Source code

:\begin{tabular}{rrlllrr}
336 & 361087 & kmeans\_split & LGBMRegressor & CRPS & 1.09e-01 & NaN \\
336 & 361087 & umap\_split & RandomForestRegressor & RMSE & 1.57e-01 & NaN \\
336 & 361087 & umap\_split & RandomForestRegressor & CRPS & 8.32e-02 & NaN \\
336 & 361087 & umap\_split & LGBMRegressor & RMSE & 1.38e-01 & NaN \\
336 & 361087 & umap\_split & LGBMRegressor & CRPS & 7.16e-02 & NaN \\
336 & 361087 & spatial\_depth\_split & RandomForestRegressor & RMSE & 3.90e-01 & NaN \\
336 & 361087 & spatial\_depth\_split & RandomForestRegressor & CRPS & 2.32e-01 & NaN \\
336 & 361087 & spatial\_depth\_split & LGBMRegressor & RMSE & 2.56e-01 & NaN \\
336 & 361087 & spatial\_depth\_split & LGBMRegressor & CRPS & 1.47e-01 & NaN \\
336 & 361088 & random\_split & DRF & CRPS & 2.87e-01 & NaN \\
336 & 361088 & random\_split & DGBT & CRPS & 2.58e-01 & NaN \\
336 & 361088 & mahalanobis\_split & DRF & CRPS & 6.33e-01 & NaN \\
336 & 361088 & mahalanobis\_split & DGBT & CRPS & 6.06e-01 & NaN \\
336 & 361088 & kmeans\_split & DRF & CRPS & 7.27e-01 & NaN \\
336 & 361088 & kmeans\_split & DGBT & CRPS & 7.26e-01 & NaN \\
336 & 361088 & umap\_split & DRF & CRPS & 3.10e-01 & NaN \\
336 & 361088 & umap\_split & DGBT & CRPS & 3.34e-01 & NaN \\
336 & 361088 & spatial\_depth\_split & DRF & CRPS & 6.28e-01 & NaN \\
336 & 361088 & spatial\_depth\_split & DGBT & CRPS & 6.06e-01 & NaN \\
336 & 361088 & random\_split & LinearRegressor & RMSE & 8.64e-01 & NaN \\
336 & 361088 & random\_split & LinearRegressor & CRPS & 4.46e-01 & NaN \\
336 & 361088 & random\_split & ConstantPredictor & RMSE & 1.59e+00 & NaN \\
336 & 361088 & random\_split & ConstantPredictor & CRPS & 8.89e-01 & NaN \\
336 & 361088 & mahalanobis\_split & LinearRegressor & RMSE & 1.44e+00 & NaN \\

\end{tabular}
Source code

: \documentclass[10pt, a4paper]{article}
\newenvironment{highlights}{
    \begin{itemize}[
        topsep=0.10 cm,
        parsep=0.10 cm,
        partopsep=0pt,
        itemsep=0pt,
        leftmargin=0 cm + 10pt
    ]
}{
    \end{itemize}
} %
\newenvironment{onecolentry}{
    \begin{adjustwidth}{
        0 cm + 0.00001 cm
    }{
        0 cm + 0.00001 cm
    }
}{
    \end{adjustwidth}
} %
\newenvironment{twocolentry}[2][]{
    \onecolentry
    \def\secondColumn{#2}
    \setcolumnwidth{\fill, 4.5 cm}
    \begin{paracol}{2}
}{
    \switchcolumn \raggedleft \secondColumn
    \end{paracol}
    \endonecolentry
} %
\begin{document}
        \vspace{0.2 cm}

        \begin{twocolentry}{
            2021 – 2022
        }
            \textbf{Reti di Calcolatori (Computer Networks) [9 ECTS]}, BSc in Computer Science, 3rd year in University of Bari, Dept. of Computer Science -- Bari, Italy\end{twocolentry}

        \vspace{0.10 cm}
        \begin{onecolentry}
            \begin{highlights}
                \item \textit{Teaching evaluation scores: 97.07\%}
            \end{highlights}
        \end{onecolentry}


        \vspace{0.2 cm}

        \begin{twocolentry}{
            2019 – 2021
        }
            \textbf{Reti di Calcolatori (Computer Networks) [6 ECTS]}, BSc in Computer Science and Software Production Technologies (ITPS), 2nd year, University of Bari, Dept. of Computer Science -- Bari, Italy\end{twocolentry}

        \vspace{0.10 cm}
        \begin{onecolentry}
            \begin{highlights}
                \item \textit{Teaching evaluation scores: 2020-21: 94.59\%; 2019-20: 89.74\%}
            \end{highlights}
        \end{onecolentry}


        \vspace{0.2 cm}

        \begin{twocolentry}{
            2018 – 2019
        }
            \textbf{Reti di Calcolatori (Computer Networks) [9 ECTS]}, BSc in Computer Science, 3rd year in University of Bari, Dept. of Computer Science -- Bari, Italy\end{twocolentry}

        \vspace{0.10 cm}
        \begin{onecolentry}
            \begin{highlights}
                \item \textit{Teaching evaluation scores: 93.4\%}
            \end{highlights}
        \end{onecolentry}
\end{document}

****************************************

- [EXERCISE DETAILS] Start at the first line of the entries above. Set down each line exactly through the one with "336 & 361087 & umap\_split & RandomForestRegressor & CRPS", and stop there.

- [OUTPUT OF THE TASK]
Source code

:\begin{tabular}{rrlllrr}
336 & 361087 & kmeans\_split & LGBMRegressor & CRPS & 1.09e-01 & NaN \\
336 & 361087 & umap\_split & RandomForestRegressor & RMSE & 1.57e-01 & NaN \\
336 & 361087 & umap\_split & RandomForestRegressor & CRPS & 8.32e-02 & NaN \\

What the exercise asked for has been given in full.